A maçonaria estava dividida entre os vieses monárquico e republicano da ruptura com Portugal. Na primeira linha se alinhava José Bonifácio, mas Nelson Adams suspeita das intenções do chamado Patriarca da Independência. “Ele passou a ser a favor da separação quando teve seu salário cortado por Lisboa”, ressalta, afirmando que seu ganho equivaleria, hoje, a R$ 1,5 milhão por ano. “Ao voltar ao Brasil, em 1821, José Bonifácio passou a receber mesada de Dom Pedro”.

Tela do pintor Pedro Américo sobre a Independência teria custado em torno de R$ 3 milhões, em valores atuais, ao governo brasileiro – Foto: Divulgação/ND

E Mais…

– O bibliotecário Alzemi Machado localizou quase por acaso a cópia do Termo de Vereança e Aclamação na Biblioteca Pública do Estado, em Florianópolis. Instado por Nelson Adams Filho, ele não encontrou o documento, mas esbarrou sem querer numa série de volumes chamada “Centenário da Independência do Brasil”, escondida embaixo de uma estante e ainda não inventariada. Um dos livros continha o fac-símile do termo.

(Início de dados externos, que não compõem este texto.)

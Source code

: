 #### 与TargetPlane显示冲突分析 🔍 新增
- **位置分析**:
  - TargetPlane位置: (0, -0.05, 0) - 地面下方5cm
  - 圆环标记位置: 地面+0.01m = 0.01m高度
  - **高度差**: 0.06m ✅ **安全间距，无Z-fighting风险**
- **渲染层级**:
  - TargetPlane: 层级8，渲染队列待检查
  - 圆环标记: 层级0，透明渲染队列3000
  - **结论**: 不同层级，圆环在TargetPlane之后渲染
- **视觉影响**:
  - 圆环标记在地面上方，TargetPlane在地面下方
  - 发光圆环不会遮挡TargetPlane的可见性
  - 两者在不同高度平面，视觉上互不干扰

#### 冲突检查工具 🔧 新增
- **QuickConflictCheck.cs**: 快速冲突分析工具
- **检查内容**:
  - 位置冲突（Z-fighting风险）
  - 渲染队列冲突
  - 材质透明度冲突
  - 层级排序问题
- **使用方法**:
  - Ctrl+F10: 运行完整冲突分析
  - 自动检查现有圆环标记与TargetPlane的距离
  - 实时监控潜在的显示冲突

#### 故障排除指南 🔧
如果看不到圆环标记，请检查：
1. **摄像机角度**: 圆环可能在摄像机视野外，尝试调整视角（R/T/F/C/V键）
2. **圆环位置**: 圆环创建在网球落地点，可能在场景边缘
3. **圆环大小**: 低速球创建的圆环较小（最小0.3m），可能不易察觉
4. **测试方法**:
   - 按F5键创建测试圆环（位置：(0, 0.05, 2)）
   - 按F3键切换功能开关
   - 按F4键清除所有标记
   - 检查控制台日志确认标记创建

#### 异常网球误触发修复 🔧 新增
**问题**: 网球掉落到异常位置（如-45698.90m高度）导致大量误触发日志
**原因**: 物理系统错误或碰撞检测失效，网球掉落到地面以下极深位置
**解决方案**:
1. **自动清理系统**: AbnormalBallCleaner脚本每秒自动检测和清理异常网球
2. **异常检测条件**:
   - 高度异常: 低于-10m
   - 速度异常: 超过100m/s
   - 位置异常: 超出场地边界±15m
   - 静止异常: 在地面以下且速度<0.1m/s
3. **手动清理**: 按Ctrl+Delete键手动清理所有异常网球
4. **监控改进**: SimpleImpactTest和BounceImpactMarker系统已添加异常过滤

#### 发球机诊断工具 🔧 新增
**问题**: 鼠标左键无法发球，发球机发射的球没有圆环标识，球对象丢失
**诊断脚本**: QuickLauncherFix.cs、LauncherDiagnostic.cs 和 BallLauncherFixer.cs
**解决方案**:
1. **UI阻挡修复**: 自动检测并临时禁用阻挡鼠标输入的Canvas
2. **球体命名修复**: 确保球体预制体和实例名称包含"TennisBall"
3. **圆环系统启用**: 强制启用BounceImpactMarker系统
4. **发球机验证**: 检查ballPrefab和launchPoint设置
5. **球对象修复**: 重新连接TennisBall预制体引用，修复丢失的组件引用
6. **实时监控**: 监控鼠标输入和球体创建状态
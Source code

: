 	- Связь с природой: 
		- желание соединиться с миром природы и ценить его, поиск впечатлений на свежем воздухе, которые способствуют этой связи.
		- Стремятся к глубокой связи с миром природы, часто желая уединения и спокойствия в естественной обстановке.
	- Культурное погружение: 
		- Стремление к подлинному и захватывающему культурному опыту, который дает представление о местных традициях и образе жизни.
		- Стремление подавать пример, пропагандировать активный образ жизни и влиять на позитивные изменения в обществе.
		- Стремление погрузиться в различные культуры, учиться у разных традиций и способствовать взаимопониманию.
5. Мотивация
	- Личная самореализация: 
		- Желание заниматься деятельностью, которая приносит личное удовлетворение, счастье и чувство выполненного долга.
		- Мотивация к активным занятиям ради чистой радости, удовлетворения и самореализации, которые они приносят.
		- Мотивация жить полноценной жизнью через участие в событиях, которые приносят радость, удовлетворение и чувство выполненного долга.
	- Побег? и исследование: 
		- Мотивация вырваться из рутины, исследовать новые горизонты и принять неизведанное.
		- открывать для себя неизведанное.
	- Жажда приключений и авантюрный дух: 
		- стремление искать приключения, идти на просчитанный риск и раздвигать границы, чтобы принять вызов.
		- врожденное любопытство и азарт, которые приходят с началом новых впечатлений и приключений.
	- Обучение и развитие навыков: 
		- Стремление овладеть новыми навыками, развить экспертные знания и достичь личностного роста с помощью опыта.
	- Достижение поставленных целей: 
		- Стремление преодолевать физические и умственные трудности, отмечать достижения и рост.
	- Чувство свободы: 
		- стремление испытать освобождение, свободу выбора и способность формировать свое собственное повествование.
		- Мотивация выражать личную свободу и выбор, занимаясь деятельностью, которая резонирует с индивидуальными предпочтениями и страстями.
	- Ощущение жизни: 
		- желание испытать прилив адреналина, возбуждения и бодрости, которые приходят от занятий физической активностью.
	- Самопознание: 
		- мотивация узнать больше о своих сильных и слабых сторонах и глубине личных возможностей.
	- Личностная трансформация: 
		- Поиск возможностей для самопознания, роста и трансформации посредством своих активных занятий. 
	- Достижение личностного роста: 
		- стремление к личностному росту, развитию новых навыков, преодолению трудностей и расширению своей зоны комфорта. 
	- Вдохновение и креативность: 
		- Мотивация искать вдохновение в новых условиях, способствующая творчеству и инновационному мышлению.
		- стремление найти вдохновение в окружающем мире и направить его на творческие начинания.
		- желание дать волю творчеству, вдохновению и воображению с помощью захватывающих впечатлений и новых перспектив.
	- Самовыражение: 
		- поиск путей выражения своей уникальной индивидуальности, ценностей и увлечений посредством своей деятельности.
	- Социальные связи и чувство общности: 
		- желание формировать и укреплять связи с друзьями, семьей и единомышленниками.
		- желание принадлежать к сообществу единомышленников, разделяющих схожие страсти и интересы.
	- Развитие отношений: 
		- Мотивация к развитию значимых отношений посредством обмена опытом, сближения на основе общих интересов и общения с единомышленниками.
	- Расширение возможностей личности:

– Adams Filho não compartilha da admiração que muitos historiadores têm por José Bonifácio. Considera-o um “oportunista” que perseguiu adversários da monarquia, inclusive jornalistas. Admite que era um grande intelectual, mas tinha posições ambíguas. “Era contra a escravidão, mas tinha escravos”, afirma. Tutor de Dom Pedro 2º, na infância do imperador, foi chamado de “maquiavélico” por Laurentino Gomes no livro “1822”.

– O Dia do Fico (9 de janeiro de 1822) não tem, segundo Adams Filho, o significado heroico com que foi transmitido às gerações seguintes. Dom Pedro ficou no Brasil porque não queria a separação de Portugal e sabia que, caso fosse embora, a ruptura seria inexorável.

– Dois meses depois da proclamação da Independência, em 11 de novembro de 1822, um aviso imperial ordenava aos governos das províncias (incluindo a de Santa Catarina) a fazer uma devassa sobre agentes contrários à monarquia, como maçons com viés republicano. A ordem valia também para as câmaras provinciais.

– A tela do pintor Pedro Américo sobre a Independência teria custado em torno de R$ 3 milhões, em valores atuais, ao governo brasileiro. Foi encomendada por Dom Pedro 2º em 1886, quando o artista estudava em Florença, na Itália.

– A partir do dia 28 deste mês, Nelson Adams Filho faz um roteiro de palestras e apresentações do livro em associações e escolas de Tubarão, Laguna, Imbituba e Garopaba. Em agosto, fará o mesmo em Florianópolis.